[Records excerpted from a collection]
┌──
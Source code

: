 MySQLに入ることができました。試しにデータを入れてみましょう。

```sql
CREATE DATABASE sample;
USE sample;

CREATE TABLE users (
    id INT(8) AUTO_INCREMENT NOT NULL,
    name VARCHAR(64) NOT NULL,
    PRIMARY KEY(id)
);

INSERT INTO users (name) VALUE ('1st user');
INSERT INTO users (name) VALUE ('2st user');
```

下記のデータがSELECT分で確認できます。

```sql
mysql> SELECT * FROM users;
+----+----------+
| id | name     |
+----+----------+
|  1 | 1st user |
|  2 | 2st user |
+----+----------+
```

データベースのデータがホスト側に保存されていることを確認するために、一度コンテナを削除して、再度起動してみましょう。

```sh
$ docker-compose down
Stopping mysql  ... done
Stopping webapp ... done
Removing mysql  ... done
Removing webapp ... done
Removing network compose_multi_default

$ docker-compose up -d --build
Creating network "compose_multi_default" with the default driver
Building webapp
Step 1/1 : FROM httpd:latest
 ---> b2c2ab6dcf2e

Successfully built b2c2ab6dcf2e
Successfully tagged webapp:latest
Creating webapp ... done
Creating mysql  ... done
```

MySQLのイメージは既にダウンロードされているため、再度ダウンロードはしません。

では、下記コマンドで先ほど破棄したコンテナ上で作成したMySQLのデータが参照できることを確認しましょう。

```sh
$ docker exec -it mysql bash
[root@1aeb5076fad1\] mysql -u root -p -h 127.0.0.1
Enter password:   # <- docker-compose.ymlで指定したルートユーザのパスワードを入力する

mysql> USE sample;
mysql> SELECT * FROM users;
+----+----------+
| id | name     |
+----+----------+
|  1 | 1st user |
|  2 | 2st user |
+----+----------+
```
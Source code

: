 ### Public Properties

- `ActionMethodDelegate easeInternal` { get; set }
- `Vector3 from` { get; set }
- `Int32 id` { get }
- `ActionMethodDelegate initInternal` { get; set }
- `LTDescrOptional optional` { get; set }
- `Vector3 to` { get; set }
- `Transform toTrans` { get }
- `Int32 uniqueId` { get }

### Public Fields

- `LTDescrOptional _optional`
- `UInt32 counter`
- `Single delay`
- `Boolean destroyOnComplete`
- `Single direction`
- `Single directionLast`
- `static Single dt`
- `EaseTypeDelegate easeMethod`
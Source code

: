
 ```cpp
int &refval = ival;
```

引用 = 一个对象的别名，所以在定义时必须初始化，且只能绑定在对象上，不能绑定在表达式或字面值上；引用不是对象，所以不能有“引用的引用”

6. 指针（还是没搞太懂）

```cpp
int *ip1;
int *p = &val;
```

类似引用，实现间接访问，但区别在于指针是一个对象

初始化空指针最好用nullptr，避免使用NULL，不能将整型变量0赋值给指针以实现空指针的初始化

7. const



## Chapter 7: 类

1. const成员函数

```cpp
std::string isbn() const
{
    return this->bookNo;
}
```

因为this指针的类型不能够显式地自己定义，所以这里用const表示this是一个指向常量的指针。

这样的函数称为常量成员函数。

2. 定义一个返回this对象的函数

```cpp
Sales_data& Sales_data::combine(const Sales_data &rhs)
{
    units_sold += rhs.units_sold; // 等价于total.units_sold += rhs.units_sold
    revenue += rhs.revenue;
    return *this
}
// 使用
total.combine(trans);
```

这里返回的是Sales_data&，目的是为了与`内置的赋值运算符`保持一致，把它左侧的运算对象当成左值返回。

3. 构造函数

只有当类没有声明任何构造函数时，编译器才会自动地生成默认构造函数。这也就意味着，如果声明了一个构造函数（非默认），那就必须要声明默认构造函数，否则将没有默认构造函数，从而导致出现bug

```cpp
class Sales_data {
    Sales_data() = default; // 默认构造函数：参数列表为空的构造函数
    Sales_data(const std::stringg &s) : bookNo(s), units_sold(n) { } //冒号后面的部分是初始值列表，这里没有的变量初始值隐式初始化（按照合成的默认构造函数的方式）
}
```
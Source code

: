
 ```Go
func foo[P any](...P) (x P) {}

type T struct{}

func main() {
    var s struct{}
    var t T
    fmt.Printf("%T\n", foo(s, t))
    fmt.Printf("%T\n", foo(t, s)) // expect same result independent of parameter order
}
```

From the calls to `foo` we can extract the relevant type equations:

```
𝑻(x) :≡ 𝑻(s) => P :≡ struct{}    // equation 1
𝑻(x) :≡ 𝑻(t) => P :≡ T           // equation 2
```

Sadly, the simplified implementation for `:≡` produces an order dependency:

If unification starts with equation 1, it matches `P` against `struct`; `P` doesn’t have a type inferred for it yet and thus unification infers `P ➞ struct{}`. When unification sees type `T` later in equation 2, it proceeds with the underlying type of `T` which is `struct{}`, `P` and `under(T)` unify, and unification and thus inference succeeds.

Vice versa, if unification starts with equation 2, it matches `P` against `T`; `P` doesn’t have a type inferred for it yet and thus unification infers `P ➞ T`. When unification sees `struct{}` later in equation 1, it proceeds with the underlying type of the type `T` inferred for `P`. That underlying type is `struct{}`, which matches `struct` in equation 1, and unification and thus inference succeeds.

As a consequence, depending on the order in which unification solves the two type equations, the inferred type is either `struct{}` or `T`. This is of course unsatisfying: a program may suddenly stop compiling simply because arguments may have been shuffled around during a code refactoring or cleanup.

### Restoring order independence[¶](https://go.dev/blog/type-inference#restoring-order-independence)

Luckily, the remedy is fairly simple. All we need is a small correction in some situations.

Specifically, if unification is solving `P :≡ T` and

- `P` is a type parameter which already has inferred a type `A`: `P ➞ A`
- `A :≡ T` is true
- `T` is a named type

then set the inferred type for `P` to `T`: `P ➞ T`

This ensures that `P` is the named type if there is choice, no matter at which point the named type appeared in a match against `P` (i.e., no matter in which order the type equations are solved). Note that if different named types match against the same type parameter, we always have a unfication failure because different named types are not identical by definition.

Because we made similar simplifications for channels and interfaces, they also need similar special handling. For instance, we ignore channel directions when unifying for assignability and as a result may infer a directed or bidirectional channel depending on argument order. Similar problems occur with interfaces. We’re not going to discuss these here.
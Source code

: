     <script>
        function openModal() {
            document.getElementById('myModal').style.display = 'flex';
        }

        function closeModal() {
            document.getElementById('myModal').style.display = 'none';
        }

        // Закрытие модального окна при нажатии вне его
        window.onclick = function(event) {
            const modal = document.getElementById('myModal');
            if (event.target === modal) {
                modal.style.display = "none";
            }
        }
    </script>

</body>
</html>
└──
Exercise instructions – Using the records above, restate word for word the lines from the one with "类似引用，实现间接访问，但区别在于指针是一个对象" through the one with "If unification starts with equation 1, it", both included.

Output below –
类似引用，实现间接访问，但区别在于指针是一个对象

初始化空指针最好用nullptr，避免使用NULL，不能将整型变量0赋值给指针以实现空指针的初始化

7. const



## Chapter 7: 类

1. const成员函数

```cpp
std::string isbn() const
{
    return this->bookNo;
}
```

因为this指针的类型不能够显式地自己定义，所以这里用const表示this是一个指向常量的指针。

这样的函数称为常量成员函数。

2. 定义一个返回this对象的函数

```cpp
Sales_data& Sales_data::combine(const Sales_data &rhs)
{
    units_sold += rhs.units_sold; // 等价于total.units_sold += rhs.units_sold
    revenue += rhs.revenue;
    return *this
}
// 使用
total.combine(trans);
```

这里返回的是Sales_data&，目的是为了与`内置的赋值运算符`保持一致，把它左侧的运算对象当成左值返回。

3. 构造函数

只有当类没有声明任何构造函数时，编译器才会自动地生成默认构造函数。这也就意味着，如果声明了一个构造函数（非默认），那就必须要声明默认构造函数，否则将没有默认构造函数，从而导致出现bug

```cpp
class Sales_data {
    Sales_data() = default; // 默认构造函数：参数列表为空的构造函数
    Sales_data(const std::stringg &s) : bookNo(s), units_sold(n) { } //冒号后面的部分是初始值列表，这里没有的变量初始值隐式初始化（按照合成的默认构造函数的方式）
}
```
Source code

:
 ```Go
func foo[P any](...P) (x P) {}

type T struct{}

func main() {
    var s struct{}
    var t T
    fmt.Printf("%T\n", foo(s, t))
    fmt.Printf("%T\n", foo(t, s)) // expect same result independent of parameter order
}
```

From the calls to `foo` we can extract the relevant type equations:

```
𝑻(x) :≡ 𝑻(s) => P :≡ struct{}    // equation 1
𝑻(x) :≡ 𝑻(t) => P :≡ T           // equation 2
```

Sadly, the simplified implementation for `:≡` produces an order dependency:

If unification starts with equation 1, it matches `P` against `struct`; `P` doesn’t have a type inferred for it yet and thus unification infers `P ➞ struct{}`. When unification sees type `T` later in equation 2, it proceeds with the underlying type of `T` which is `struct{}`, `P` and `under(T)` unify, and unification and thus inference succeeds.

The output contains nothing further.